# Try it
Write the records out once more. Leave each line exactly as given.

# Data to examine

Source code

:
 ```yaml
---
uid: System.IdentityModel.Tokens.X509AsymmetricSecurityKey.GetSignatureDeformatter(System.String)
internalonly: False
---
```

# Exercise result
Source code

:
 ```yaml
---
uid: System.IdentityModel.Tokens.X509AsymmetricSecurityKey.GetSignatureDeformatter(System.String)
internalonly: False
---
```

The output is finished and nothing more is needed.